The problem
What should you transcribe? Every line from the top of the records below through the line with "<p>Bernie Hackett and", exactly, and no pictures.

----- Dataset excerpts

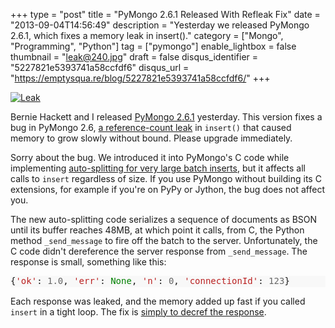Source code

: +++
type = "post"
title = "PyMongo 2.6.1 Released With Refleak Fix"
date = "2013-09-04T14:56:49"
description = "Yesterday we released PyMongo 2.6.1, which fixes a memory leak in insert()."
category = ["Mongo", "Programming", "Python"]
tag = ["pymongo"]
enable_lightbox = false
thumbnail = "leak@240.jpg"
draft = false
disqus_identifier = "5227821e5393741a58ccfdf6"
disqus_url = "https://emptysqua.re/blog/5227821e5393741a58ccfdf6/"
+++

<p><a href="http://www.flickr.com/photos/usnavy/7684409578/"><img style="display:block; margin-left:auto; margin-right:auto;" src="leak.jpg" alt="Leak" title="Leak" /></a></p>
<p>Bernie Hackett and I released <a href="https://pypi.python.org/pypi/pymongo/2.6.1">PyMongo 2.6.1</a> yesterday. This version fixes a bug in PyMongo 2.6, <a href="https://jira.mongodb.org/browse/PYTHON-564">a reference-count leak</a> in <code>insert()</code> that caused memory to grow slowly without bound. Please upgrade immediately.</p>
<p>Sorry about the bug. We introduced it into PyMongo's C code while implementing <a href="https://jira.mongodb.org/browse/PYTHON-414">auto-splitting for very large batch inserts</a>, but it affects all calls to <code>insert</code> regardless of size. If you use PyMongo without building its C extensions, for example if you're on PyPy or Jython, the bug does not affect you.</p>
<p>The new auto-splitting code serializes a sequence of documents as BSON until its buffer reaches 48MB, at which point it calls, from C, the Python method <code>_send_message</code> to fire off the batch to the server. Unfortunately, the C code didn't dereference the server response from <code>_send_message</code>. The response is small, something like this:</p>
<div class="codehilite" style="background: #f8f8f8"><pre style="line-height: 125%">{<span style="color: #BA2121">&#39;ok&#39;</span>: <span style="color: #666666">1.0</span>, <span style="color: #BA2121">&#39;err&#39;</span>: <span style="color: #008000">None</span>, <span style="color: #BA2121">&#39;n&#39;</span>: <span style="color: #666666">0</span>, <span style="color: #BA2121">&#39;connectionId&#39;</span>: <span style="color: #666666">123</span>}
</pre></div>


<p>Each response was leaked, and the memory added up fast if you called <code>insert</code> in a tight loop. The fix is <a href="https://github.com/mongodb/mongo-python-driver/commit/d8faa7af0005538522372df8ebefdb255cd96c23">simply to decref the response</a>.</p>
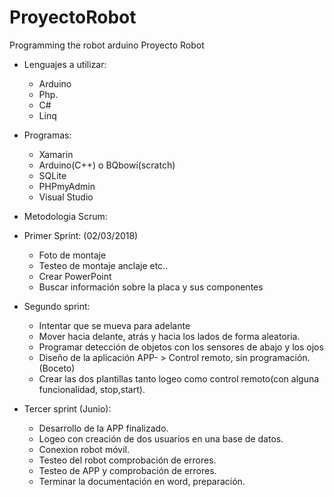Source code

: # ProyectoRobot
Programming the robot arduino
Proyecto Robot

- Lenguajes a utilizar:

  - Arduino
  - Php.
  - C#
  - Linq

- Programas:

  - Xamarin
  - Arduino(C++) o BQbowi(scratch)
  - SQLite
  - PHPmyAdmin
  - Visual Studio

- Metodologia Scrum:

- Primer Sprint: (02/03/2018)

  - Foto de montaje
  - Testeo de montaje anclaje etc..
  - Crear PowerPoint
  - Buscar información sobre la placa y sus componentes

- Segundo sprint:

  - Intentar que se mueva para adelante
  - Mover hacia delante, atrás y hacia los lados de forma aleatoria.
  - Programar detección de objetos con los sensores de abajo y los ojos
  - Diseño de la aplicación APP- > Control remoto, sin programación. (Boceto)
  - Crear las dos plantillas tanto logeo como control remoto(con alguna funcionalidad, stop,start).

- Tercer sprint (Junio):

  - Desarrollo de la APP finalizado.
  - Logeo con creación de dos usuarios en una base de datos.
  - Conexion robot móvil.
  - Testeo del robot comprobación de errores.
  - Testeo de APP y comprobación de errores.
  - Terminar la documentación en word, preparación.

----------

Your response
Source code

: +++
type = "post"
title = "PyMongo 2.6.1 Released With Refleak Fix"
date = "2013-09-04T14:56:49"
description = "Yesterday we released PyMongo 2.6.1, which fixes a memory leak in insert()."
category = ["Mongo", "Programming", "Python"]
tag = ["pymongo"]
enable_lightbox = false
thumbnail = "leak@240.jpg"
draft = false
disqus_identifier = "5227821e5393741a58ccfdf6"
disqus_url = "https://emptysqua.re/blog/5227821e5393741a58ccfdf6/"
+++

<p><a href="http://www.flickr.com/photos/usnavy/7684409578/"><img style="display:block; margin-left:auto; margin-right:auto;" src="leak.jpg" alt="Leak" title="Leak" /></a></p>
<p>Bernie Hackett and I released <a href="https://pypi.python.org/pypi/pymongo/2.6.1">PyMongo 2.6.1</a> yesterday. This version fixes a bug in PyMongo 2.6, <a href="https://jira.mongodb.org/browse/PYTHON-564">a reference-count leak</a> in <code>insert()</code> that caused memory to grow slowly without bound. Please upgrade immediately.</p>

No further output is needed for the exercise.